How Far Do Rich Parents Take Us? How much education children get is strongly associated with the wealth and social status of their parents. In social science jargon, this is socioeconomic status, or SES. But the SES of parents has little influence on whether children who have graduated from college go on to yet more education. One study looked at whether college graduates took the graduate admissions tests for business, law, and other graduate programs. The effects of the parents' SES on taking the LSAT for law school were "both statistically insignificant and small" a. What does "statistically insignificant" mean? b. Why is it important that the effects were small in size as well as insignificant?

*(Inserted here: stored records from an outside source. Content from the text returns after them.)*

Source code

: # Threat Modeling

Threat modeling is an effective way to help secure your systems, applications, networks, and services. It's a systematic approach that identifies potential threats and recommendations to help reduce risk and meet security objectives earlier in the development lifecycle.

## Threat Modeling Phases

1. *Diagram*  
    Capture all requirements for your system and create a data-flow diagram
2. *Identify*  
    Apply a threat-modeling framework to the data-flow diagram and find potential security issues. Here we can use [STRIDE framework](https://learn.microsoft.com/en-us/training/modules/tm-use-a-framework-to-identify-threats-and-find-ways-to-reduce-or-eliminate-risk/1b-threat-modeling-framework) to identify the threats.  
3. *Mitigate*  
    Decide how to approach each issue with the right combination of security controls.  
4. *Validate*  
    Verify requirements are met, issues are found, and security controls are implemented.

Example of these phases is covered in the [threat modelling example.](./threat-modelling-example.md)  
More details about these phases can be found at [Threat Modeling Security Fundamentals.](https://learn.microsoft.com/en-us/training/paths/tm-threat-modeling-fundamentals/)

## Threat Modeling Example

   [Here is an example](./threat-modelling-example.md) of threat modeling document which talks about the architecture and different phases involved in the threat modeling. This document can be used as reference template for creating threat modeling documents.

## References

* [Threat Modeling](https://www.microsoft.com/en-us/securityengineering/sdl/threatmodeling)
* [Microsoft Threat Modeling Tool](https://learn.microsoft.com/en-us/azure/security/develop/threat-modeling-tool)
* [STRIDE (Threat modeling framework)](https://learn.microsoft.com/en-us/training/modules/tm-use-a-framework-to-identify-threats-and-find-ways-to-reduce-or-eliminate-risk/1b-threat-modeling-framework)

You visit the online Harris Interactive Poll. Based on 2223 responses, the poll reports that \(60 \%\) of U.S. adults believe that chef is a prestigious occupation. - You should refuse to calculate a \(95 \%\) confidence interval for the proportion of all U.S. adults who believe chef is a prestigious occupation based on this sample because a. this percentage is too small. b. inference from a voluntary response sample can't be trusted. c. the sample is too large.

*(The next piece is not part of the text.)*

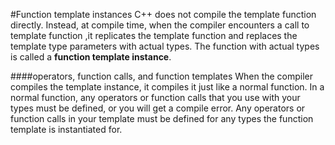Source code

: #Function template instances
C++ does not compile the template function directly. Instead, at compile time, when the compiler encounters a call to template function ,it replicates the template function and replaces the template type parameters with actual types. The function with actual types is called a **function template instance**.

####operators, function calls, and function templates
When the compiler compiles the template instance, it compiles it just like a normal function. In a normal function, any operators or function calls that you use with your types must be defined, or you will get a compile error. Any operators or function calls in your template must be defined for any types the function template is instantiated for.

What Is Significance Good For? Which of the following questions does a test of significance answer? Briefly explain your replies. a. Is the observed effect large? b. Is the observed effect due to chance? c. Is the observed effect important?

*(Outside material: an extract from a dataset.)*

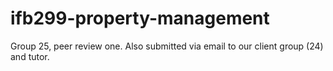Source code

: # ifb299-property-management
Group 25, peer review one. Also submitted via email to our client group (24) and tutor.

Reducing the Gender Gap. In many science disciplines, women are outperformed by men on test scores. Will "values affirmation training" improve self- confidence and hence performance of women relative to men in science courses? A study conducted at a large university compares the scores of men and women at the end of a large introductory physics course on a nationally normed standardized test of conceptual physics, the Force and Motion Conceptual Evaluation (FMCE). Half the women in the course were randomly assigned to values affirmation training during the course; the other half received no training. The study reports that there was a significant difference \((P<0.01)\) in the gap between men's and women's scores, although the gap for women who received the values affirmation training was much smaller than that for women who did not receive training. As evidence that this gap was reduced for woman who received the training, the study also reports that a \(95 \%\) confidence interval for the difference in mean scores on the FMCE exam between women who received the training and those who didn't is \(13 \pm 8\) points. You are a faculty member in the physics department, and the provost, who is interested in women in science, asks you about the study. a. Explain in simple language what "a significant difference \((P<0.01)\) " means. b. Explain clearly and briefly what "95\% confidence" means. c. Is this study good evidence that requiring values affirmation training of all female students would greatly reduce the gender gap in scores on science tests in college courses?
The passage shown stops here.